イナマと言えば「白」のイメージがありましたが、赤ワインの素晴らしさを再認識しました。層を成す深い果実感とスパイスの風味が上品に溶け合うカルメネーレの溢れ出るような優雅な魅力に驚きました。

カルメネーレと聞くと、濃密で重々しいスタイルをイメージしがちですが、ピウロッソの軽やかさと滑らかさは和食にも相性が良さそうです。ブラディジスモはいわゆるボルドータイプ。骨格の確りとしたボディにメドック地区ポイヤックを思わせるメントールのニュアンスが感じられる深く洗練された味わい。イナマしか名乗れない単独DOCワイン「オラトリオ」は緻密さにパワー、エレガンスが備わり、心地よいスパイスの風味が長く続く別格の完成度。生産本数がかなり少ないだけに今のうちにチェックすべき逸品です。

ソアーヴェクラシコを世界に通用するレベルに再生させ、エリアのリーダー的存在として活躍してきたイナマは白ワインと共に既にイタリアにおけるカルメネーレ栽培の第一人者として世界中のプロフェッショナル達から注目を集めています。

『ヴェロネッリ』の創始者であるルイジ ヴェロネッリ氏はコッリベリチ、およびヴィッラデルフェッロというワイナリーを挙げ、「トスカーナのボルゲリと共に最もボルドー品種の栽培に適した場所」と言及している程。(現在ヴィッラデルフェッロはイナマが所有しています)

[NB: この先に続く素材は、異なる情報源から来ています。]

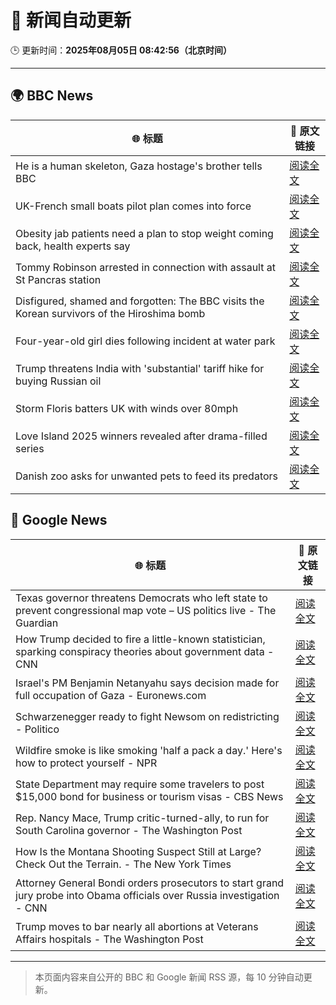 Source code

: # 🧠 新闻自动更新

🕒 更新时间：**2025年08月05日 08:42:56（北京时间）**

---

## 🌍 BBC News

| 🌐 标题 | 🔗 原文链接 |
|--------|-------------|
| He is a human skeleton, Gaza hostage's brother tells BBC | [阅读全文](https://www.bbc.com/news/articles/cewyk4ezeedo?at_medium=RSS&at_campaign=rss) |
| UK-French small boats pilot plan comes into force | [阅读全文](https://www.bbc.com/news/articles/cewykzegy4qo?at_medium=RSS&at_campaign=rss) |
| Obesity jab patients need a plan to stop weight coming back, health experts say | [阅读全文](https://www.bbc.com/news/articles/cwy3jg20j1ro?at_medium=RSS&at_campaign=rss) |
| Tommy Robinson arrested in connection with assault at St Pancras station | [阅读全文](https://www.bbc.com/news/articles/crr2dpxxzz1o?at_medium=RSS&at_campaign=rss) |
| Disfigured, shamed and forgotten: The BBC visits the Korean survivors of the Hiroshima bomb | [阅读全文](https://www.bbc.com/news/articles/cp8zlwd3e42o?at_medium=RSS&at_campaign=rss) |
| Four-year-old girl dies following incident at water park | [阅读全文](https://www.bbc.com/news/articles/c627kxkdkzno?at_medium=RSS&at_campaign=rss) |
| Trump threatens India with 'substantial' tariff hike for buying Russian oil | [阅读全文](https://www.bbc.com/news/articles/cly647wx9l3o?at_medium=RSS&at_campaign=rss) |
| Storm Floris batters UK with winds over 80mph | [阅读全文](https://www.bbc.com/news/articles/c4gq3n049jno?at_medium=RSS&at_campaign=rss) |
| Love Island 2025 winners revealed after drama-filled series | [阅读全文](https://www.bbc.com/news/articles/cewykzvj4glo?at_medium=RSS&at_campaign=rss) |
| Danish zoo asks for unwanted pets to feed its predators | [阅读全文](https://www.bbc.com/news/articles/c0r7z2ynd2lo?at_medium=RSS&at_campaign=rss) |

## 📰 Google News

| 🌐 标题 | 🔗 原文链接 |
|--------|-------------|
| Texas governor threatens Democrats who left state to prevent congressional map vote – US politics live - The Guardian | [阅读全文](https://news.google.com/rss/articles/CBMiwAFBVV95cUxNaWlnTWZheDVSR0tlTVlnellRMzgtZ05ZcFVWVl90S0dqRHlfbnREVnBYN2F0ZFV1Tmx1blZqUkNPdDAzLXFhUFVNYWo1MVlWVnZtZkVXMW9JeDJ3MWhYZXBfcndvOEc2eFpwYkhPdTBpU216Ni1jVWtPaGNIV3g1NWxDTE1nRWtRMTRoRktuUEh2Z25GNWdZbzVoQmxHS2NGSnNadWtuSG1QRERoRHN2UzVpN3BlakRFWlV5S3lQMkU?oc=5) |
| How Trump decided to fire a little-known statistician, sparking conspiracy theories about government data - CNN | [阅读全文](https://news.google.com/rss/articles/CBMihAFBVV95cUxNS0NYbUZ2a1F4Q1J3eEltSHBhMkRBSGVEaGdfSnFJTHlJVy1wSzRMZDRRVndxWWFWaDMwNXhpS09KNDJMb18wVXhuUGFpYlVEdHBucmNFTmFZWEo0TjhBTm9QekpMMnFla1RIcmZINVI4VTlqVGRRNTYwTE5pdnZiM083TnPSAYoBQVVfeXFMTWlpM0tzLUdvT3FvR05LNWFlTWp6MGhaa0l6UUs4N3ZGdFlaVHdVUlFlNHp5bmpTTUFxMHdOTy1wNTQ3S3VMWVBRR3o3emdNQndZelFiQ0NnbmtyeU0wTnpWbC1ydzREWVUyU3NhQ0RJQ3ZQM0EyMWFPcndsT0wzdHYzN2dlc21Rdkxn?oc=5) |
| Israel's PM Benjamin Netanyahu says decision made for full occupation of Gaza - Euronews.com | [阅读全文](https://news.google.com/rss/articles/CBMilwFBVV95cUxQOHVKZkxmZnh3ZVM2YlV2MHFpZHFReGh5aThpV1Y1UzJ1M2kxOEpQQllHSlF6VUpxR0RjTEwwUExnYlBKamNsN1RFV3I5VjV5WWpydUVhQURySmFia2kxTHdfNjhvdVBLRWdObmpBMnlCNUl2dXhRcXF5MUZZV2pieEItcEFLd0xHSGkxR2thaW1iV3FucUFz?oc=5) |
| Schwarzenegger ready to fight Newsom on redistricting - Politico | [阅读全文](https://news.google.com/rss/articles/CBMijgFBVV95cUxNRnBXNlFHOHhyZUF2alZrWlNnQTRleDBRbGF6bVA1eWJXbEpFQzdPdEk3OVh0b3d6ajZVUGRzRkdYRnU3dlF1ZWs3R09SMU4xcndSUHJLNDAtVUpzNzliOC1zbkZ4V1VBR1pyc3pyQ2ZqWmFzdm1DVzZzUG00QlBMQi1veWU5TEJDUndzVURn?oc=5) |
| Wildfire smoke is like smoking 'half a pack a day.' Here's how to protect yourself - NPR | [阅读全文](https://news.google.com/rss/articles/CBMipwFBVV95cUxQZU5aRkhuSEVQN1NmTEhOZzh6eVB6NjhOTnVVTHlTdWEzcFVPTGJ3c1dqT1FzdjdMcE9SYkpIc1llYWhveDBPM2FOdmFsVWdIYThpdHZ4d1FvMVk0U2M0ODJlV3haNlpzcE9leHJadGRhREU1VVhNNG1BQmVOTlpnbWhIQmFNYmtaSWpSMGJQSXJiUkFRdGFHVFJ6VXVmRGVodENSV0Zodw?oc=5) |
| State Department may require some travelers to post $15,000 bond for business or tourism visas - CBS News | [阅读全文](https://news.google.com/rss/articles/CBMiekFVX3lxTE51cS1Bd090VkI5bTdVUjd6NmVJRW8wY1U4Wk1jMzhYVWkxWF9iem5SVVJTZ3pSUFhYMy1reVZpX2VSNGxVUmxMa1lUWTBKT2Qxb3BzN2o1dDNvUTU5dnl6aWpRYjBUQUZEZXVIZ3UwcEp5c2E5NTVYaTJn0gF_QVVfeXFMTnZSdXVhZC1hRHVlNUpyN3Q1ODAyaXdsTmpncUViMGRYR2w2blM3Q3h3MWZXbnJfZ2NCbjNBQUd2ajhtaFM3dUYzSGdsbV82b010WWdfU2RLM2dqcEJmRGlCcHl5aWo3ajJtb0ZmSlFGLUt0eWtndTE4UDJ3SThzdw?oc=5) |
| Rep. Nancy Mace, Trump critic-turned-ally, to run for South Carolina governor - The Washington Post | [阅读全文](https://news.google.com/rss/articles/CBMijwFBVV95cUxNNmdyWTVNcnJmM2FRNEttdzRqZzVDOU5FOUZUOHNYanBHa1dwa2k1ZU9TNDV5bGFuaXA5VFBmVGI5UjFFaG5iVC05QnJNazMxcl81U1lJeVBXMzNGT2ViUFVkRTRnU19QVXBOZTVXZ3dKamdYVmdPQWhxUzlaWENMMmU1NEM0UERxM0NzTFQ1aw?oc=5) |
| How Is the Montana Shooting Suspect Still at Large? Check Out the Terrain. - The New York Times | [阅读全文](https://news.google.com/rss/articles/CBMidEFVX3lxTE45VDVxcW1PdjVGM19hNmF2ZTBQbkYzNEhLNEZkcEtPaVVvRm92RTIxUS1fU3dtdUdZVjcwU1NKc0FiWkp6bnQ2Ukl5QjBEOXFwcHB5cWZfcGFKcEo0VWM3SzQ4UzBwLUhaSnNIa1JuclFwalVI?oc=5) |
| Attorney General Bondi orders prosecutors to start grand jury probe into Obama officials over Russia investigation - CNN | [阅读全文](https://news.google.com/rss/articles/CBMiggFBVV95cUxQNkdUbEhQMTkyLXVGRmpmenRCSHk4QVRiLWlsbDYweVdpN2d4UXFGaFNDVjh0UlpQd2N2UU04R09UajRWeUtVRVBWNlM0d29kenpMdnVsVUV0TVlJSDRRdmVaM09FeHBkNnBCYThyM2lWTEN1VnNadTFfTVRWSDZ2dVRR0gGHAUFVX3lxTE1QM3Z3ZDRTdC1zblo2UXJxQlFLNlNQOXc0YXMyd3AwMHotWnBpcWl6aGNxYk5MYjhuR1pVZFh6M3l5aUVPanFrNEZZc2hCaUNZV0NWUFpTM3g5QmtlT2F4bXZ1cXd2RnJYa0I5R3A5YmhIa0FVRXpoSGozcDNxWGtVWE43NFRiZw?oc=5) |
| Trump moves to bar nearly all abortions at Veterans Affairs hospitals - The Washington Post | [阅读全文](https://news.google.com/rss/articles/CBMiggFBVV95cUxQNnVwTFBsRUZXekk1VlZFd0hLN29kSnpvM0xuOWxZWEZMZXMtRks0Q2N1V0VTdmtIa0xPcnBPM1VLNUp4N0RDeDJpSjk3WUphempFTW40MnRReGtGcS1HUEp0ek5yX3lhUGhzZDRNb19sQXlpZ210cTVHT1pMQk16NGtB?oc=5) |

---
> 本页面内容来自公开的 BBC 和 Google 新闻 RSS 源，每 10 分钟自动更新。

このあと日本を離れるアレッシオ氏はオルネッライアやサッシカイア、マシャレッリ等の販売に力を入れているニューヨークのマーケティング会社に最新のワイン販売マーケティング手法を勉強しに行くそうです。ワイナリーの人間がマーケティング会社に行くのはこれまであまり聞いたことがありません。アレッシオ(29歳)氏の新しい感覚がきっとイナマにとってプラスになる事でしょう。父ステファノがソアーヴェで挑んできた革新的なDNAは確実に子供達に引き継がれています。兄弟3人で更なる高みを目指すイナマ。白も赤も今後のリリースがとても楽しみです。